WHAT YOU NEED TO DO: For this exercise, return exactly the lines of the material below that begin at the one with "und viele Aufgaben" and stop after the one with "der Microsoft Seite".

TASK DATA:
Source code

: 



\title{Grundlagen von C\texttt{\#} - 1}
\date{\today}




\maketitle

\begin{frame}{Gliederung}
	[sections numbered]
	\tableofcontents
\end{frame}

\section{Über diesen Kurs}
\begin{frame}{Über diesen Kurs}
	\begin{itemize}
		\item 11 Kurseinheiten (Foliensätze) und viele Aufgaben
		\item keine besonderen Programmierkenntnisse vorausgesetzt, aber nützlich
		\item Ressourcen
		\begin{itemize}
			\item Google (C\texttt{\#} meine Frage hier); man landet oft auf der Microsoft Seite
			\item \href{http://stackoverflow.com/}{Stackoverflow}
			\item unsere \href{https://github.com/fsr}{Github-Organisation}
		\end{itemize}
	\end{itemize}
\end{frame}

--

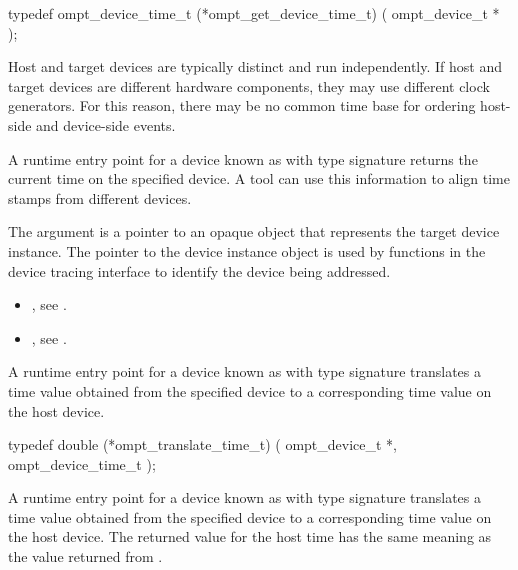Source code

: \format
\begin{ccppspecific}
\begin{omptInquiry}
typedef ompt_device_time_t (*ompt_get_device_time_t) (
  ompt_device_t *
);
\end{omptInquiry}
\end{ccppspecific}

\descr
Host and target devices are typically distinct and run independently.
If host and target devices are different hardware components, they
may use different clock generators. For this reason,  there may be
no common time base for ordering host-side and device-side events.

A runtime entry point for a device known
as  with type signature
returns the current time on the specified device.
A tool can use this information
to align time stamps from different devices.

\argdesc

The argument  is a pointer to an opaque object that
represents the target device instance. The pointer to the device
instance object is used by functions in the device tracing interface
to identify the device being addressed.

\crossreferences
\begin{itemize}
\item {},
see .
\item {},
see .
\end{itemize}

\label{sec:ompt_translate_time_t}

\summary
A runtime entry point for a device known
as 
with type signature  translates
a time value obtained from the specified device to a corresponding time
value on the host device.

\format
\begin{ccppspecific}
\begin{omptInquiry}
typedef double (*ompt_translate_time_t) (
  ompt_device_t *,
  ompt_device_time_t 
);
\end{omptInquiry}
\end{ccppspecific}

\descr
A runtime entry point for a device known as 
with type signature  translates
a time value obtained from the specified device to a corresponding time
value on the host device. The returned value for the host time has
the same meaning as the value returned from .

REPLY:
		\item 11 Kurseinheiten (Foliensätze) und viele Aufgaben
		\item keine besonderen Programmierkenntnisse vorausgesetzt, aber nützlich
		\item Ressourcen
		\begin{itemize}
			\item Google (C\texttt{\#} meine Frage hier); man landet oft auf der Microsoft Seite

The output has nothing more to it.